Exercise aim – Report each line from the records where the string "many" turns up.

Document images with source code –
##########

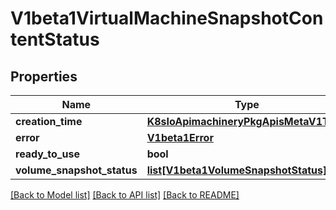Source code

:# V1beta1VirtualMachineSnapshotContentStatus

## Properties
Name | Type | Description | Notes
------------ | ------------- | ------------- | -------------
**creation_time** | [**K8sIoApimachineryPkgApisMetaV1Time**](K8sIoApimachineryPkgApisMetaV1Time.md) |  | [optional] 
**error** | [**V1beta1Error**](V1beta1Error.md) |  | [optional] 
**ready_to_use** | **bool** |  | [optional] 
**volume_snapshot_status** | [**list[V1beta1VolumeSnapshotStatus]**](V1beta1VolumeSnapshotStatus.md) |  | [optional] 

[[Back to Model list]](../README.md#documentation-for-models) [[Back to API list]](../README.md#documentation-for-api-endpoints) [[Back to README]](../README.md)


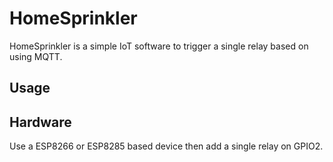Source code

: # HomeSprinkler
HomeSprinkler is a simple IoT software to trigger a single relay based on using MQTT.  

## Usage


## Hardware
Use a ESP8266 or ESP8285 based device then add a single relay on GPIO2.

##########

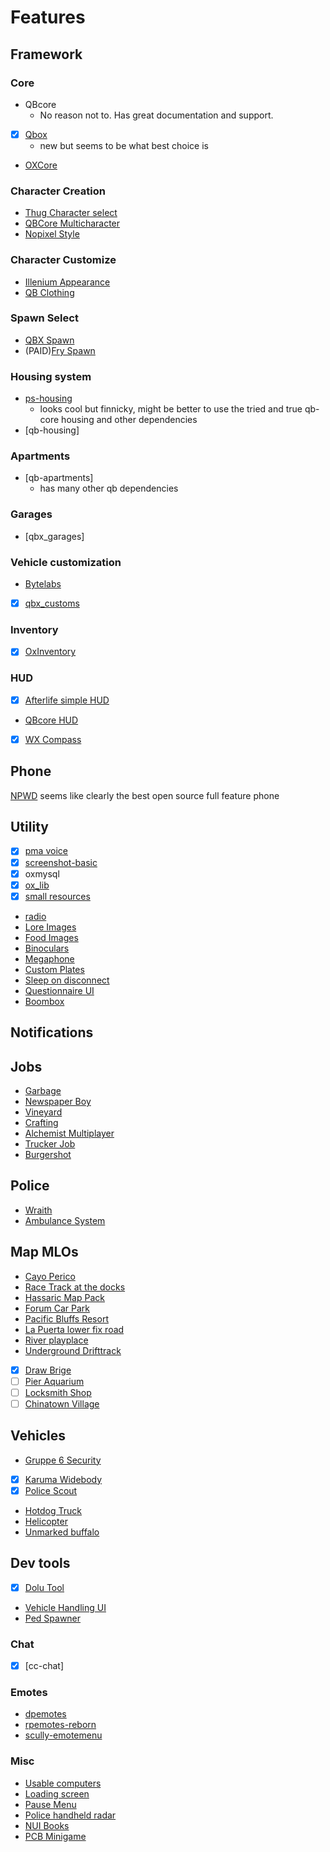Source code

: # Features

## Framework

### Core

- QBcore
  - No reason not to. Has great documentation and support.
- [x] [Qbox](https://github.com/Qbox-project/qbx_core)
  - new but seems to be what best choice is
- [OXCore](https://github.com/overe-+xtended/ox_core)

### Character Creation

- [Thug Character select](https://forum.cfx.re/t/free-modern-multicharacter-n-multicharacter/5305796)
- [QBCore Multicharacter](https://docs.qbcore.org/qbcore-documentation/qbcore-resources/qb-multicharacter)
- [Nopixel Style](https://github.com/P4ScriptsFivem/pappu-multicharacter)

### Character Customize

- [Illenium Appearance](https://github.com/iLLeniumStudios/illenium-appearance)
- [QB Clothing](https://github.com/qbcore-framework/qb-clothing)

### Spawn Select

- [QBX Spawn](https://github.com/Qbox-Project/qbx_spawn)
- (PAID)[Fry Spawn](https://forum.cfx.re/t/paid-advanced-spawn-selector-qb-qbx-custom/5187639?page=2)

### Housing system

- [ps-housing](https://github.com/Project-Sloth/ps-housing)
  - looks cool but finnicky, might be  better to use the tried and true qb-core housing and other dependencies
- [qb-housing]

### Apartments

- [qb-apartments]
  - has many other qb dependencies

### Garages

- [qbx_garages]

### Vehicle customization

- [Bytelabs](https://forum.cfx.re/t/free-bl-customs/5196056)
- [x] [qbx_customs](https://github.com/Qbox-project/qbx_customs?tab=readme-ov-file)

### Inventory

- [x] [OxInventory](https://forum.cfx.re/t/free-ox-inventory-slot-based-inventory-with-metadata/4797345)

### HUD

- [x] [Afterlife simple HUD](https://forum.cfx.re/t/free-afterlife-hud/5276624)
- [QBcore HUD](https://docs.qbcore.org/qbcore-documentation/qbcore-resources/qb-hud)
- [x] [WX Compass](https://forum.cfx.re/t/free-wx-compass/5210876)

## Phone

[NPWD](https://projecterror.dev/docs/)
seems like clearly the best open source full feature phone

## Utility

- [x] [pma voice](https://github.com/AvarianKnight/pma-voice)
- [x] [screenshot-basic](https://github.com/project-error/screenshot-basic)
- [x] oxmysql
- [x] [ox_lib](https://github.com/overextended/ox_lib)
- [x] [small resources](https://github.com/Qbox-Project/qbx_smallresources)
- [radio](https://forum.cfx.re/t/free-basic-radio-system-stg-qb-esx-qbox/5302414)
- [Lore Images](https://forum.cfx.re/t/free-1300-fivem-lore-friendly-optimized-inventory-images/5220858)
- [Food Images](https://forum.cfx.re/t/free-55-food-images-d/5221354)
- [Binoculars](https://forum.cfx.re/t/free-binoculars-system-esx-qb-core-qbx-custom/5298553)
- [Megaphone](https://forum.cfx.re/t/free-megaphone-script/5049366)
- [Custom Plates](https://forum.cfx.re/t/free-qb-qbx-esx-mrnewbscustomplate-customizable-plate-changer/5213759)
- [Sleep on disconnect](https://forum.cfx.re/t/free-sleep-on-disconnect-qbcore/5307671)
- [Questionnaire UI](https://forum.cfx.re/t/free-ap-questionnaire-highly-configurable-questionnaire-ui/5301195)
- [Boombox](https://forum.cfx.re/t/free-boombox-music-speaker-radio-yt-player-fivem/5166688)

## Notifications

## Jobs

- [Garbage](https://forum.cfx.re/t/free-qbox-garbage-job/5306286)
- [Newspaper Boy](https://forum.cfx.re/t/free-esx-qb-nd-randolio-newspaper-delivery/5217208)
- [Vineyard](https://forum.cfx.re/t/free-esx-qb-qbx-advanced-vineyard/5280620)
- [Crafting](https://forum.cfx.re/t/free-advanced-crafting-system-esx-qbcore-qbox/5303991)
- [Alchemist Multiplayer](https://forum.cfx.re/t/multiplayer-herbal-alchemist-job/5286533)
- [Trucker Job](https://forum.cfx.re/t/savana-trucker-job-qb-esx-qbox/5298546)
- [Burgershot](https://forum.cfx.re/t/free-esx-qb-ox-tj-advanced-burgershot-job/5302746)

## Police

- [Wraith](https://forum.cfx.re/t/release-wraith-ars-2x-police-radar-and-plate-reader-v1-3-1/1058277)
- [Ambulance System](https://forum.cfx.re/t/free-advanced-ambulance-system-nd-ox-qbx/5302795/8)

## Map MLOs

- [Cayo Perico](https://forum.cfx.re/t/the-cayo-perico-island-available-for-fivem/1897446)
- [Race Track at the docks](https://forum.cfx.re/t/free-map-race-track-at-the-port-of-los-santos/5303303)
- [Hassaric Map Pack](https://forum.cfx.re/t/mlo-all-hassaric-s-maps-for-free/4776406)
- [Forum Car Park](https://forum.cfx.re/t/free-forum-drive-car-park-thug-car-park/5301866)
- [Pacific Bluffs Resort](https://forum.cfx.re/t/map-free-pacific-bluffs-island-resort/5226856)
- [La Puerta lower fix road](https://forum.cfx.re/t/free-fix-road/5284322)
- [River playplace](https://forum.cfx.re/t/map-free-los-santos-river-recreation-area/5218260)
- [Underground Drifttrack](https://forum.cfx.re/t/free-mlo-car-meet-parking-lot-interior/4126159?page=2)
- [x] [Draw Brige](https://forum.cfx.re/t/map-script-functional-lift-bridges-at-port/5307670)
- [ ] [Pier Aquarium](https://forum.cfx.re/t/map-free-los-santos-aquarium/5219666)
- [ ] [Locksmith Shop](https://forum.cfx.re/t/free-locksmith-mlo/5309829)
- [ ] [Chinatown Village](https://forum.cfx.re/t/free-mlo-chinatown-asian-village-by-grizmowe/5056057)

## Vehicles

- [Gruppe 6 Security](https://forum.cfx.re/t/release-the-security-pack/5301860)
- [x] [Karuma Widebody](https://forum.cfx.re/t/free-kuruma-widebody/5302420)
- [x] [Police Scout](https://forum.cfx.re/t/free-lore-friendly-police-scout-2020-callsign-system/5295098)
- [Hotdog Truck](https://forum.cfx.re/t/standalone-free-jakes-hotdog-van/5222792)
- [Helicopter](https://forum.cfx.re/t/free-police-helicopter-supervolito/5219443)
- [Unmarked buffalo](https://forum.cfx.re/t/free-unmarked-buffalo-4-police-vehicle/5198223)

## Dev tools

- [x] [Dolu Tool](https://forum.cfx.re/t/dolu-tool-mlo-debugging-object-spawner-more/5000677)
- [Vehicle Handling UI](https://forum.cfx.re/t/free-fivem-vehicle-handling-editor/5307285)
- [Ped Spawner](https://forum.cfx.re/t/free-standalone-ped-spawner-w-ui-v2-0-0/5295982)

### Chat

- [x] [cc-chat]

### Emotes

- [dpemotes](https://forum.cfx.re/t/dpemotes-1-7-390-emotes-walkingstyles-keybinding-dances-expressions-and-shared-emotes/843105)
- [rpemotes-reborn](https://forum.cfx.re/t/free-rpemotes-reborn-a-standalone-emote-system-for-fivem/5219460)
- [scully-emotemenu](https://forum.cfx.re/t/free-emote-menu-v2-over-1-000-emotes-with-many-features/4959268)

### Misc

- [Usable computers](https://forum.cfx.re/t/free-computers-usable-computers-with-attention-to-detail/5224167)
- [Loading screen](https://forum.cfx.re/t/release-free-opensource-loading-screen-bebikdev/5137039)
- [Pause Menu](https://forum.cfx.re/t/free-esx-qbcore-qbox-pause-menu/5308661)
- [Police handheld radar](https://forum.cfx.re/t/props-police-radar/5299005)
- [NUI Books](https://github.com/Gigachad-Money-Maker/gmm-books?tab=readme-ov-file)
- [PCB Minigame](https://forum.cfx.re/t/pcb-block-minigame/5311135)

##########

Task result –
  - has many other qb dependencies
- [scully-emotemenu](https://forum.cfx.re/t/free-emote-menu-v2-over-1-000-emotes-with-many-features/4959268)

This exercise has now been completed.